What does raspberry anthracnose look like? Anthracnose can affect any part of a raspberry plant; however, canes are most commonly affected. Watch for scattered, purple, roundish spots (up to ⅜ inch in diameter) that are characteristic of the disease. Over time, the spots develop ash-colored, sunken centers and raised purple margins. When anthracnose is severe and develops early in the growing season, these sunken spots can merge and girdle raspberry canes, resulting in cane death. When anthracnose develops later in the season spots may not develop sunken centers, but will overlap and merge. If a large enough portion of a cane is affected, the bark may split. This symptom is called “gray bark”. Canes severely affected by anthracnose are more prone to winter injury. On leaves, anthracnose symptoms typically appear in early to mid-summer as irregularly-shaped, yellow spots that are approximately 1/16 inch in diameter. These spots enlarge and develop gray centers with reddish-purple borders. Over time, the gray centers may fall out, giving the spots a “shot-hole” effect.

Where does raspberry anthracnose come from? Anthracnose is caused by the fungus Elsinoe veneta. The fungus can be introduced into a raspberry patch on infected plants or by spores that are blown from other raspberry patches or from wild raspberry relatives (such as brambles). Once established in a raspberry patch, E. veneta can overwinter on diseased raspberry canes. In the spring, spores of the fungus spread to new canes (which are more susceptible to infection due to their lack of a hard bark) and leaves by wind, rain splash, and insects. Infections are more likely to occur during long periods of wet weather. Additional spores produced as a result of these early season infections can lead to additional infections late in the summer (e.g., in late August and September).
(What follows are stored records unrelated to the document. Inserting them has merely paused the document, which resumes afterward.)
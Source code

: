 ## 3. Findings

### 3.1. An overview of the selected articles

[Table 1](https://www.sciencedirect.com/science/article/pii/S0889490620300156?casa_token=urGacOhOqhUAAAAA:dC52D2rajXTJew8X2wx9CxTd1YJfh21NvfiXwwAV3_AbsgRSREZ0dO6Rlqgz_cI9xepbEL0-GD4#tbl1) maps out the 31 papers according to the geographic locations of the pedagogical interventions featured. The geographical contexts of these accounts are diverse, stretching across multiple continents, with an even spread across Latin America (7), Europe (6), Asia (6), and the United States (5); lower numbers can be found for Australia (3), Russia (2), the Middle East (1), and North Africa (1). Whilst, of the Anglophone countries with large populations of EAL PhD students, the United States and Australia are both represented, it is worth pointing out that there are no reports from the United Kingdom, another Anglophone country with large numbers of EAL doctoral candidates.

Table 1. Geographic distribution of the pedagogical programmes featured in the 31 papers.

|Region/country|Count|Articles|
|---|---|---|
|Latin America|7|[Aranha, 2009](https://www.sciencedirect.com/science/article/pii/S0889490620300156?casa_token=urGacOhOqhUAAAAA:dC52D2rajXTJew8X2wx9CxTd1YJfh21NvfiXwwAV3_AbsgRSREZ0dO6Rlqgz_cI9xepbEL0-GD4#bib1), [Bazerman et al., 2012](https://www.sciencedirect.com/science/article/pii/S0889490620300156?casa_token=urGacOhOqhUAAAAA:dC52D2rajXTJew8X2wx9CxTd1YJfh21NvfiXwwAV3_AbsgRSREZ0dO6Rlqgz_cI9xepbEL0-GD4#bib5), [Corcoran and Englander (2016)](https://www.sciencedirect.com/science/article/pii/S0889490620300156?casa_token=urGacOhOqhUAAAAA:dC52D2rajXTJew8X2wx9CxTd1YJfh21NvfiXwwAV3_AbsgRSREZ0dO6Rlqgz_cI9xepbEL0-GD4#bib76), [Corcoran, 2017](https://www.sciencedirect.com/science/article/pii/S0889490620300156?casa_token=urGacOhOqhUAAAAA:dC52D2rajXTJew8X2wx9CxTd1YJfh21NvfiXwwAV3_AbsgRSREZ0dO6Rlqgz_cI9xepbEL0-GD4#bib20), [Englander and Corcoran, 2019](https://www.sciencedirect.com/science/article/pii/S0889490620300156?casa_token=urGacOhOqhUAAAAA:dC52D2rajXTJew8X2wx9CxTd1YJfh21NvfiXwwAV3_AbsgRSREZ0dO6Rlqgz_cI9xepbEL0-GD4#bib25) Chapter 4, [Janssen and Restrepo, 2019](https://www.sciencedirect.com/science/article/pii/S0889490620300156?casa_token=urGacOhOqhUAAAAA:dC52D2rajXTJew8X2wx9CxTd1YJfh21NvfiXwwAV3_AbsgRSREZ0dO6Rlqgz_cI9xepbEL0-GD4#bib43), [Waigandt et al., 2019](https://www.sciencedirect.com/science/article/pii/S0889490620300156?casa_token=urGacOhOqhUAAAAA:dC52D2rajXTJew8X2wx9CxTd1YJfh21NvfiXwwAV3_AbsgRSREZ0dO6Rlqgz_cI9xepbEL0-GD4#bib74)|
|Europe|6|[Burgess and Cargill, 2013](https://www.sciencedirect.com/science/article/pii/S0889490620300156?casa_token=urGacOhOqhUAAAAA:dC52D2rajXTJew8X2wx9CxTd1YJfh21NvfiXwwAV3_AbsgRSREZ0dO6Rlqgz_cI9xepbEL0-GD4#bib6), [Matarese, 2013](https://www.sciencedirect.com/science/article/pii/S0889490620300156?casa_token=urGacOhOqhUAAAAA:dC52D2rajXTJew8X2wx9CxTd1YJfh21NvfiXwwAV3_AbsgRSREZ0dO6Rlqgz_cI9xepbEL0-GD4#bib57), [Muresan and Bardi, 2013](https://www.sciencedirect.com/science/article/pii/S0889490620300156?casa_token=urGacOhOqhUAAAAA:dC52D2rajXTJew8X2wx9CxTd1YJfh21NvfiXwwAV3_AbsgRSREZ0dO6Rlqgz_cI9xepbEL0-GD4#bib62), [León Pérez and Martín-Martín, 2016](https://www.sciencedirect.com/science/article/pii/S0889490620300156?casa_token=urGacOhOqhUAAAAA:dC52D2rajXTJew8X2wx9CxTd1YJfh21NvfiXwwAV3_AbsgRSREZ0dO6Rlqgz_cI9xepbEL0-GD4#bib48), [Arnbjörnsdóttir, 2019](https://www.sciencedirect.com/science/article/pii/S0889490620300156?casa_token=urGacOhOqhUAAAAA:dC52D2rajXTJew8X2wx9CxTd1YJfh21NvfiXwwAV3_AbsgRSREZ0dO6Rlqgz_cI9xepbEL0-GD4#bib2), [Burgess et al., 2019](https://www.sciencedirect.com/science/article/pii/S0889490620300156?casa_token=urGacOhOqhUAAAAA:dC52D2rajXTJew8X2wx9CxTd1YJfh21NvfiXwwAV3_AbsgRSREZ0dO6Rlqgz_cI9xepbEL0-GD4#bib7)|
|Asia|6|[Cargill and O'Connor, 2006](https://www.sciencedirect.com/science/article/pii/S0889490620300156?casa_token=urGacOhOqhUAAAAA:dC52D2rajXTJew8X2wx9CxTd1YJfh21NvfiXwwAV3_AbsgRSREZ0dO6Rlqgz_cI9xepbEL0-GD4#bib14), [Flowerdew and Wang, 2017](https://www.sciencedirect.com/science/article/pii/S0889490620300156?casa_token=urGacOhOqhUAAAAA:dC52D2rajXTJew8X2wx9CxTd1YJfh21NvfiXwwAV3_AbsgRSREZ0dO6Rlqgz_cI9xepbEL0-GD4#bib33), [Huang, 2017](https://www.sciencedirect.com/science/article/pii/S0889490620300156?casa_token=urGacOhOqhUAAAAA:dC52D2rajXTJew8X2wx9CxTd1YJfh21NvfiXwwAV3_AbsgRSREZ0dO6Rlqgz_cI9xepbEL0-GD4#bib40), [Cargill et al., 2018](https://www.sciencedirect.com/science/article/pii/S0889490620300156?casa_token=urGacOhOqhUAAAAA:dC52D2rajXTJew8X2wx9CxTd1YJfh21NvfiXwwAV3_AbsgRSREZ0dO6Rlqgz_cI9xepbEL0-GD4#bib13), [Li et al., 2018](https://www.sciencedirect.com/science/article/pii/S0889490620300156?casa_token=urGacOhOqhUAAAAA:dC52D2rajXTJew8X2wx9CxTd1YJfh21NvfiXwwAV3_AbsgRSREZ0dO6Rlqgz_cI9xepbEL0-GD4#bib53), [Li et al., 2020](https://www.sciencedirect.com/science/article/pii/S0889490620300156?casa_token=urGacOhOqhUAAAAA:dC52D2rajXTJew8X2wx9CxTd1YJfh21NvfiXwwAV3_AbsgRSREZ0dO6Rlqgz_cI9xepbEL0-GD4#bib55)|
How do I save a plant with raspberry anthracnose? Anthracnose is difficult to manage once symptoms have developed. Pruning symptomatic canes as they appear may provide some benefit, but only when disease levels are relatively low. Prune four to six inches below where symptoms have appeared and decontaminate pruning tools between cuts by treating them for at least 30 seconds with 10% bleach or preferably (because of its less corrosive properties) 70% alcohol. Rubbing alcohol and many spray disinfectants typically contain approximately 70% alcohol and are easy to use. Canes can be burned (where allowed by local ordinance) or buried. Fungicides are not effective for controlling anthracnose once infections have occurred and should be only be used preventatively (see below).

How do I avoid problems with raspberry anthracnose in the future? When establishing your raspberry patch, choose a sunny, open area with a well-drained soil. Remove plants related to raspberries (e.g., brambles) from the vicinity of your patch as these plants can potentially be a source of the anthracnose fungus. Purchase disease-free raspberry plants from a reputable nursery or other raspberry supplier, and space these plants in rows that are 12 to 18 inches apart to promote good air flow, and rapid drying of plants. Fertilize your raspberries appropriately [see University of Wisconsin-Extension Bulletin A1610, “Growing Raspberries in Wisconsin” (available at http://learningstore.uwex.edu) for details], but DO NOT overfertilize with nitrogen. Heavy nitrogen fertilization will stimulate excessive growth of tender canes that are more susceptible to infection by the anthracnose fungus. When watering, DO NOT use a sprinkler; instead use a soaker or drip hose that applies water to the soil rather than to onto leaves and canes. Keep weeds under control so that they do not block air movement.

Once your raspberry patch is established, prune raspberries routinely (see Bulletin A1610 for details) to remove diseased and winter-injured canes as well as to promote better air flow. If anthracnose has been a chronic problem in your raspberry patch, consider using a preventative fungicide treatment for control. Use a single application of liquid lime sulfur (1⅓ cups per gallon of water) when leaf buds show ¼ to ½ inch of green tissue. Be sure to read and follow all label instructions to ensure that you use the fungicide in the safest and most effective manner possible.